Witzany cites another company report drawn from the Seven Feathers Casino in Oregon. Drinks were served to gaming floor guests in less than half the time, from 20 minutes down to less than nine, he says. The average drink tab was up 38 percent, servers could enter and pour their own drinks and the bar profit increased a whopping 148 percent in 10 months. This report says server tips rose nearly 44 percent; loss spillage and theft dropped by 75 percent; and material costs went down because Evo allows the purchase and use of larger containers.
The technology may also upgrade the atmosphere. Witzany says Evo’s aesthetic design and unique features add a dramatic flair to the environment. He touts a fascinating LED lighting feature giving Evo the ability to enhance mood and elegance. The integral processor-controlled LED lighting can be color-customized with an infinite number of lighting programs. The illumination also shows customers where to get a cocktail.

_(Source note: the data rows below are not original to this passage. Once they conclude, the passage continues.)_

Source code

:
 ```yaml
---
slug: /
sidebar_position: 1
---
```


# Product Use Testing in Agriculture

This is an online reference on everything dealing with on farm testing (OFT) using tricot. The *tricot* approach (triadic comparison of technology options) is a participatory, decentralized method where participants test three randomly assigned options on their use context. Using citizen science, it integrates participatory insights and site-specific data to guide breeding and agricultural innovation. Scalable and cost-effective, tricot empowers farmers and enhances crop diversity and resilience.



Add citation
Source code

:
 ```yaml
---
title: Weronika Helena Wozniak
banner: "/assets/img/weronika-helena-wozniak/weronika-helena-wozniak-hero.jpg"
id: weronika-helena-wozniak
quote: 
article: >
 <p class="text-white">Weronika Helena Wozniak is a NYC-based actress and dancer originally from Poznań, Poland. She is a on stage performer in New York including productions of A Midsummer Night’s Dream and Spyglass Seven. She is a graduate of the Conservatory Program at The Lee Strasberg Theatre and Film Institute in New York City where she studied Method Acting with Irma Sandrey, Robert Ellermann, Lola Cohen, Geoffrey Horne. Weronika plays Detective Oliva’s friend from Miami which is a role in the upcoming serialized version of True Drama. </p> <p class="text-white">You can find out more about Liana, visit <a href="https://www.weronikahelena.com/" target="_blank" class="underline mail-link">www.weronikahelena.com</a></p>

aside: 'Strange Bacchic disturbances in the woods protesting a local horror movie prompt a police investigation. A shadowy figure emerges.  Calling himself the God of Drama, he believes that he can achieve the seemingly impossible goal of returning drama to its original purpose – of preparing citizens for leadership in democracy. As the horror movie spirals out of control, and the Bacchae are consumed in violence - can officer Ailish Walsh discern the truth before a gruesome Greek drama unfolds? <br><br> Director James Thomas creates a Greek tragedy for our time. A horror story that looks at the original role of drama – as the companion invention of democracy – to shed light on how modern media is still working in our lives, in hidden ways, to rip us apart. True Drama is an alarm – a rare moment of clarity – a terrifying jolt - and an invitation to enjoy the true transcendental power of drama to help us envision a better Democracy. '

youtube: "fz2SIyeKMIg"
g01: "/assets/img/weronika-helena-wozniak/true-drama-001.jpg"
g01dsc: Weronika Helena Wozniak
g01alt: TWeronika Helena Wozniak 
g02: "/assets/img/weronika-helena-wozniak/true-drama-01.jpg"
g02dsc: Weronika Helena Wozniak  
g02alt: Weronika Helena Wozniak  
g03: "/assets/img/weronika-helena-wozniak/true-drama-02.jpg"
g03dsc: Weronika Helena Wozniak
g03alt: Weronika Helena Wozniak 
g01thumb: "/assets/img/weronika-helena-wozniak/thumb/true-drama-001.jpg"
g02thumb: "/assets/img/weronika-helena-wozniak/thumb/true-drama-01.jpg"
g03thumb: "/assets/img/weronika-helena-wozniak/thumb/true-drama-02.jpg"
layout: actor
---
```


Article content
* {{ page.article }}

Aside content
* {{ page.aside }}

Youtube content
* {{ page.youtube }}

Evo was developed and patented in 2002 by an owner and operator of a nightclub in Munich, Germany, Witzany says. It is in its fourth iteration. It stands out in any club or bar, he says, and a design patent has been awarded for it. The company’s first version for the American market was approved almost two years ago, he says.

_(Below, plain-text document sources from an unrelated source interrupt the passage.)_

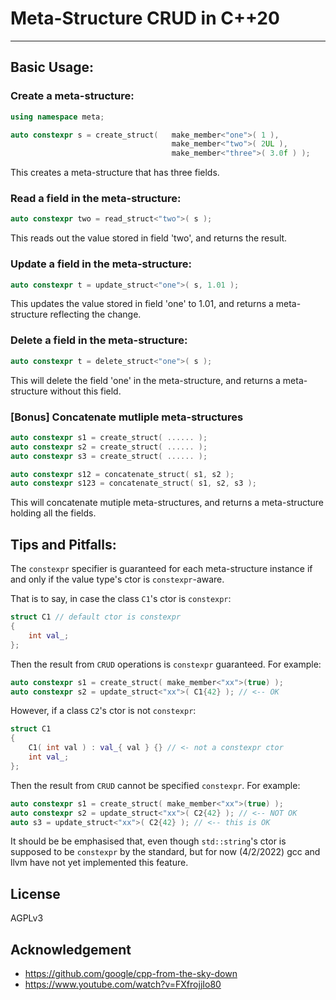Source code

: # Meta-Structure CRUD in C++20

------

## Basic Usage:

### Create a meta-structure:

```cpp
using namespace meta;

auto constexpr s = create_struct(   make_member<"one">( 1 ),
                                    make_member<"two">( 2UL ),
                                    make_member<"three">( 3.0f ) );
```

This creates a meta-structure that has three fields.

### Read a field in the meta-structure:

```cpp
auto constexpr two = read_struct<"two">( s );
```

This reads out the value stored in field 'two', and returns the result.

### Update a field in the meta-structure:

```cpp
auto constexpr t = update_struct<"one">( s, 1.01 );
```

This updates the value stored in field 'one' to 1.01, and returns a meta-structure reflecting the change.


### Delete a field in the meta-structure:

```cpp
auto constexpr t = delete_struct<"one">( s );
```

This will delete the field 'one' in the meta-structure, and returns a meta-structure without this field.


### [Bonus] Concatenate mutliple meta-structures

```cpp
auto constexpr s1 = create_struct( ...... );
auto constexpr s2 = create_struct( ...... );
auto constexpr s3 = create_struct( ...... );

auto constexpr s12 = concatenate_struct( s1, s2 );
auto constexpr s123 = concatenate_struct( s1, s2, s3 );
```

This will concatenate mutiple meta-structures, and returns a meta-structure holding all the fields.

## Tips and Pitfalls:

The `constexpr` specifier is guaranteed for each meta-structure instance if and only if the value type's ctor is `constexpr`-aware.

That is to say, in case the class `C1`'s ctor is `constexpr`:

```cpp
struct C1 // default ctor is constexpr
{
    int val_;
};
```

Then the result from `CRUD` operations is `constexpr` guaranteed. For example:

```cpp
auto constexpr s1 = create_struct( make_member<"xx">(true) );
auto constexpr s2 = update_struct<"xx">( C1{42} ); // <-- OK
```

However, if a class `C2`'s ctor is not `constexpr`:

```cpp
struct C1
{
    C1( int val ) : val_{ val } {} // <- not a constexpr ctor
    int val_;
};
```

Then the result from `CRUD` cannot be specified `constexpr`. For example:

```cpp
auto constexpr s1 = create_struct( make_member<"xx">(true) );
auto constexpr s2 = update_struct<"xx">( C2{42} ); // <-- NOT OK
auto s3 = update_struct<"xx">( C2{42} ); // <-- this is OK
```

It should be be emphasised that, even though `std::string`'s ctor is supposed to be `constexpr` by the standard, but for now (4/2/2022) gcc and llvm have not yet implemented this feature.



## License

AGPLv3


## Acknowledgement

- <https://github.com/google/cpp-from-the-sky-down>
- <https://www.youtube.com/watch?v=FXfrojjIo80>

“It has been successfully installed in the United States, which has provided a solid and successful case study,” he says. “We anticipated certification for the next version of Evo by middle of June that would include some patented new features and refinements.
“We’ve designed our own self-contained and customized shipping-container solutions that can be deployed at any festivals throughout the world and be made operational within an hour,” he adds. “These highly refined units include complete, functional service bars complete with fold-out service counters, water, power, pumping systems and even eye-catching signage.”
Straight Up
Sometimes, the robot is… you.
Smartender, from the Smart Bar company of Henderson, Nevada, is a self-contained portable automated device that can pour hundreds of cocktail choices, from martinis and specialty drinks to juices and soft drinks at the touch of a button. Any authorized individual can use it on behalf of a company.

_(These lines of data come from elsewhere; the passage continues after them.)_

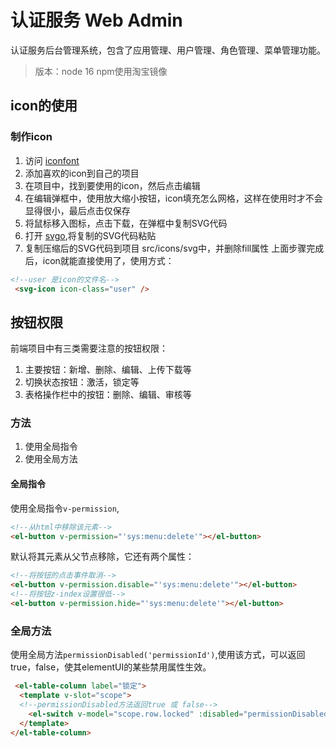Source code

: # 认证服务 Web Admin
认证服务后台管理系统，包含了应用管理、用户管理、角色管理、菜单管理功能。
> 版本：node 16 npm使用淘宝镜像
## icon的使用

### 制作icon
1. 访问 [iconfont](https://www.iconfont.cn/)
2. 添加喜欢的icon到自己的项目
3. 在项目中，找到要使用的icon，然后点击编辑
4. 在编辑弹框中，使用放大缩小按钮，icon填充怎么网格，这样在使用时才不会显得很小，最后点击仅保存
5. 将鼠标移入图标，点击下载，在弹框中复制SVG代码
6. 打开 [svgo](https://www.zhangxinxu.com/sp/svgo/),将复制的SVG代码粘贴
7. 复制压缩后的SVG代码到项目 src/icons/svg中，并删除fill属性
上面步骤完成后，icon就能直接使用了，使用方式：
```html
<!--user 是icon的文件名-->
 <svg-icon icon-class="user" />
```

## 按钮权限
前端项目中有三类需要注意的按钮权限：
1. 主要按钮：新增、删除、编辑、上传下载等
2. 切换状态按钮：激活，锁定等
3. 表格操作栏中的按钮：删除、编辑、审核等

### 方法
1. 使用全局指令
2. 使用全局方法

#### 全局指令
使用全局指令`v-permission`,
```html
<!--从html中移除该元素-->
<el-button v-permission="'sys:menu:delete'"></el-button>
```
默认将其元素从父节点移除，它还有两个属性：
```html
<!--将按钮的点击事件取消-->
<el-button v-permission.disable="'sys:menu:delete'"></el-button>
<!--将按钮z-index设置很低-->
<el-button v-permission.hide="'sys:menu:delete'"></el-button>
```
### 全局方法
使用全局方法`permissionDisabled('permissionId')`,使用该方式，可以返回true，false，使其elementUI的某些禁用属性生效。

```html
 <el-table-column label="锁定">
  <template v-slot="scope">
  <!--permissionDisabled方法返回true 或 false-->
    <el-switch v-model="scope.row.locked" :disabled="permissionDisabled('sys:user:lock')"/>
  </template>
</el-table-column>
```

A dispense head ensures the accuracy of the pour within 1/20th of an ounce, officials say. The liquor drawer holds room for 16 bottles and 12 mixers with easy access to replace empty ones.
A bartender starts the process by tapping the device and inserting an unlock code. Player cards and room keys can also be swiped. A selection menu includes soft drinks, shots, martinis, tropical drinks, recently poured, user favorites, specialties and liquor/mixer to build one’s own drink.
Ice is taken from a dispenser, the glass put under the head, and voila! A drink in seconds, perfectly poured, recorded on a database and placed in a spreadsheet-type list of drink type, time of day and who used it.
Smartender has a feature telling the operator when a bottle is empty. It also connects to the mixer bay. And like an ideal employee, it can relocate. In this case, from room to room.
Used in stadiums, theaters, hotels and casinos, Smartender is among the family of products trumpeting large savings. Seemingly minor elements of the bartender-under-pressure scenario become costly. Smartender officials estimate a staggering loss for a simple overpour. Take the average price of a drink at $5. Multiply that by 15 cases of liquor. In one year, that can amount to more than $175,000 in losses—that’s for one-eighth of an ounce. Imagine a slightly more substantial overpour, not to mention giveaways. Double the loss for drinks costing $10.
There’s overpour, spillage and theft. Bar owners have long been wary of these problems, employing everything from mystery shoppers to security cameras to curb their impact. Now comes something just as useful to them, and, to some bartenders: another sales associate.
Throughout the industry, automated bar service is gaining momentum. The technology of tomorrow greets the patrons who wanted the drink yesterday, and it’s working. Pick the stylish presentation of a robot or the savvy engineering of a portable drink factory.
Either way, “Hey, bartender” now means a lot more.